Moreover, the Penicillium species are reported to enhance plant growth properties and help plants in drought conditions73. Surprisingly, American Victory (fiber) and Sweet Sensi (CBD) were similar in bacterial leaf communities and fungal rhizosphere communities, with the most variation between CBD and fiber-producing plants found in the bacterial soil and root biomes. Fungal microbes varied in all plant compartments except in the leaf compartment. This shows a potential for fungal communities to play a role in secondary metabolite production.

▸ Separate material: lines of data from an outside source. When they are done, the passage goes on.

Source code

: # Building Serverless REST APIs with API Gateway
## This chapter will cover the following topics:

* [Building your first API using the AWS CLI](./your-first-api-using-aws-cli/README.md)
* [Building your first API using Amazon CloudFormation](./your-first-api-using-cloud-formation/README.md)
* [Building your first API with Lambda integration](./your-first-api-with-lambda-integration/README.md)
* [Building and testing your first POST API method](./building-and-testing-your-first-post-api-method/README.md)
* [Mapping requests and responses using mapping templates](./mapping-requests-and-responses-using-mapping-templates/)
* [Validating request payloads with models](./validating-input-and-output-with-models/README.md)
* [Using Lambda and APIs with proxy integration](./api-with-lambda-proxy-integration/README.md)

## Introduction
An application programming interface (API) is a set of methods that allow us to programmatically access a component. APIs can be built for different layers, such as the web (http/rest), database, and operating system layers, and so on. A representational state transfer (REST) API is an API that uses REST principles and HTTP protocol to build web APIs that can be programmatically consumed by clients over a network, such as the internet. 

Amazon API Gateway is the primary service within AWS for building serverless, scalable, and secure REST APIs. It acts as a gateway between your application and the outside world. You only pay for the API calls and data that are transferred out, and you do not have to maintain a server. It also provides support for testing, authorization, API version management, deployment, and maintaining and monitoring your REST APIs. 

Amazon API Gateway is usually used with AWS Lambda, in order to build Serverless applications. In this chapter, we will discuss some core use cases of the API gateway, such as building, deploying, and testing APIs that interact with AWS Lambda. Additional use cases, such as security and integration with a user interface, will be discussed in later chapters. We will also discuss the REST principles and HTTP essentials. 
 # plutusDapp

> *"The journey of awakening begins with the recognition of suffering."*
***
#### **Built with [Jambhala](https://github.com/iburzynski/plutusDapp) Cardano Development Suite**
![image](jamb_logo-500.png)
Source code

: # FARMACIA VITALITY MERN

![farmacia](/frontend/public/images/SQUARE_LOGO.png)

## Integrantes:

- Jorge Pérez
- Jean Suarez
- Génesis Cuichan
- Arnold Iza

In this study, we evaluated and characterized four genotypes’ rhizosphere and phyllosphere microbiomes and compared the microbiome variation in fiber vs CBD-producing hemp varieties. The microbiome variation across the genotypes, plant site (phyllosphere vs. rhizosphere), and nature (fiber vs. CBD) advances our knowledge in understanding the modulating role of all these factors in the hemp microbiome. In a natural field, we have tried to establish microbial diversity, community structure, and interkingdom interactions between bacteria and fungi in hemp phyllo and rhizosphere. The results showed that phyla Ascomycota, Basidiomycota, and core microbiome genera Alternaria, Penicillium, and Gibberella were significantly more abundant in CBD-rich genotypes than fiber-rich genotypes. Similarly, the concentric phyla Proteobacteria, Acidobacteria, Actinobacteria, and the core-bacterial genera were Sphingomonas, Pseudomonas, and Bacillus. This suggests that specific genotypes recruit specialized microbial communities across different spheres of association. Our results emphasize the variation in the native microbiome pool in the local soil environment and plant genotype74. This study has several prospective new approaches, such as:

(1)

Investigate the specific endophytes that positively correlate with increased metabolite synthesis in industrial Hemp. Employ advanced genetic and microbial engineering techniques to enhance the abundance or activity of these beneficial endophytes. This could lead to developing symbiotic relationships that boost the production of desirable metabolites such as CBD (cannabidiol) or other valuable compounds (terpenes).

(2)

Explore the endophytes that positively impact fiber quality in Hemp plants. Investigate how these endophytes influence the plant’s structural components and work towards optimizing these interactions. This could result in the development of Hemp cultivars with improved fiber properties.

(3)

Delve deeper into how specific endophytes contribute to the plant’s stress resistance. Investigate their role in mitigating environmental stresses like drought, pests, or diseases. Understanding these mechanisms can inform the development of resilient Hemp varieties capable of thriving in varying agroecological conditions in Texas.

4)

By understanding how these endophytes facilitate nutrient absorption and utilization in industrial hemp plants, we can develop strategies to optimize nutrient management in the crop. This has the potential to increase overall plant health and productivity.

(5)

Validate the efficacy of endophyte-mediated enhancements in real-world agricultural settings. Develop endophyte-inoculated industrial hemp seeds for commercial production. This step will be crucial in translating laboratory findings into practical applications, ensuring the scalability and viability of endophyte-assisted cultivation practices on a larger scale.